## Exercise instructions:
All of the data must be output exactly, with every picture left out.

## Listed entries:
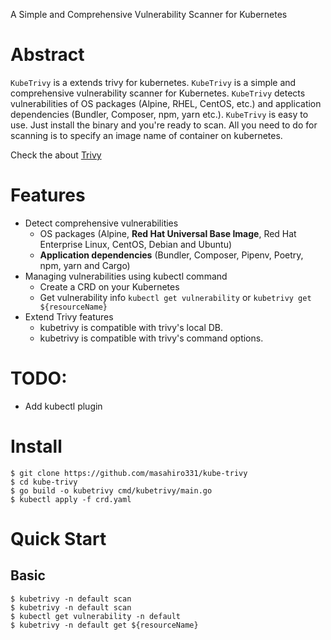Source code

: A Simple and Comprehensive Vulnerability Scanner for Kubernetes


# Abstract

`KubeTrivy` is a extends trivy for kubernetes.
`KubeTrivy` is a simple and comprehensive vulnerability scanner for Kubernetes.
`KubeTrivy` detects vulnerabilities of OS packages (Alpine, RHEL, CentOS, etc.) and application dependencies (Bundler, Composer, npm, yarn etc.).
`KubeTrivy` is easy to use. Just install the binary and you're ready to scan. All you need to do for scanning is to specify an image name of container on kubernetes.


Check the about [Trivy](https://github.com/knqyf263/trivy)

# Features

- Detect comprehensive vulnerabilities
  - OS packages (Alpine, **Red Hat Universal Base Image**, Red Hat Enterprise Linux, CentOS, Debian and Ubuntu)
  - **Application dependencies** (Bundler, Composer, Pipenv, Poetry, npm, yarn and Cargo)
- Managing vulnerabilities using kubectl command
  - Create a CRD on your Kubernetes
  - Get vulnerability info `kubectl get vulnerability` or `kubetrivy get ${resourceName}`
- Extend Trivy features
  - kubetrivy is compatible with trivy's local DB.
  - kubetrivy is compatible with trivy's command options.
<!--
- Simple
  - Specify only an image name
  - See [Quick Start](#quick-start) and [Examples](#examples)
- Easy installation
  - **No need for prerequirements** such as installation of DB, libraries, etc.
  - `apt-get install`, `yum install` and `brew install` is possible (See [Installation](#installation))
- High accuracy
  - **Especially Alpine Linux and RHEL/CentOS** (See [Comparison with other scanners](#comparison-with-other-scanners))
  - Other OSes are also high
- DevSecOps
  - **Suitable for CI** such as Travis CI, CircleCI, Jenkins, etc.
  - See [CI Example](#continuous-integration-ci)
 -->

# TODO:
- Add kubectl plugin

# Install

```
$ git clone https://github.com/masahiro331/kube-trivy
$ cd kube-trivy
$ go build -o kubetrivy cmd/kubetrivy/main.go
$ kubectl apply -f crd.yaml
```


# Quick Start

## Basic

```
$ kubetrivy -n default scan
$ kubetrivy -n default scan
$ kubectl get vulnerability -n default
$ kubetrivy -n default get ${resourceName}
```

## The answer:
Source code

: A Simple and Comprehensive Vulnerability Scanner for Kubernetes


# Abstract

`KubeTrivy` is a extends trivy for kubernetes.
`KubeTrivy` is a simple and comprehensive vulnerability scanner for Kubernetes.
`KubeTrivy` detects vulnerabilities of OS packages (Alpine, RHEL, CentOS, etc.) and application dependencies (Bundler, Composer, npm, yarn etc.).
`KubeTrivy` is easy to use. Just install the binary and you're ready to scan. All you need to do for scanning is to specify an image name of container on kubernetes.


Check the about [Trivy](https://github.com/knqyf263/trivy)

# Features

- Detect comprehensive vulnerabilities
  - OS packages (Alpine, **Red Hat Universal Base Image**, Red Hat Enterprise Linux, CentOS, Debian and Ubuntu)
  - **Application dependencies** (Bundler, Composer, Pipenv, Poetry, npm, yarn and Cargo)
- Managing vulnerabilities using kubectl command
  - Create a CRD on your Kubernetes
  - Get vulnerability info `kubectl get vulnerability` or `kubetrivy get ${resourceName}`
- Extend Trivy features
  - kubetrivy is compatible with trivy's local DB.
  - kubetrivy is compatible with trivy's command options.
<!--
- Simple
  - Specify only an image name
  - See [Quick Start](#quick-start) and [Examples](#examples)
- Easy installation
  - **No need for prerequirements** such as installation of DB, libraries, etc.
  - `apt-get install`, `yum install` and `brew install` is possible (See [Installation](#installation))
- High accuracy
  - **Especially Alpine Linux and RHEL/CentOS** (See [Comparison with other scanners](#comparison-with-other-scanners))
  - Other OSes are also high
- DevSecOps
  - **Suitable for CI** such as Travis CI, CircleCI, Jenkins, etc.
  - See [CI Example](#continuous-integration-ci)
 -->

# TODO:
- Add kubectl plugin

# Install

```
$ git clone https://github.com/masahiro331/kube-trivy
$ cd kube-trivy
$ go build -o kubetrivy cmd/kubetrivy/main.go
$ kubectl apply -f crd.yaml
```


# Quick Start

## Basic

```
$ kubetrivy -n default scan
$ kubetrivy -n default scan
$ kubectl get vulnerability -n default
$ kubetrivy -n default get ${resourceName}
```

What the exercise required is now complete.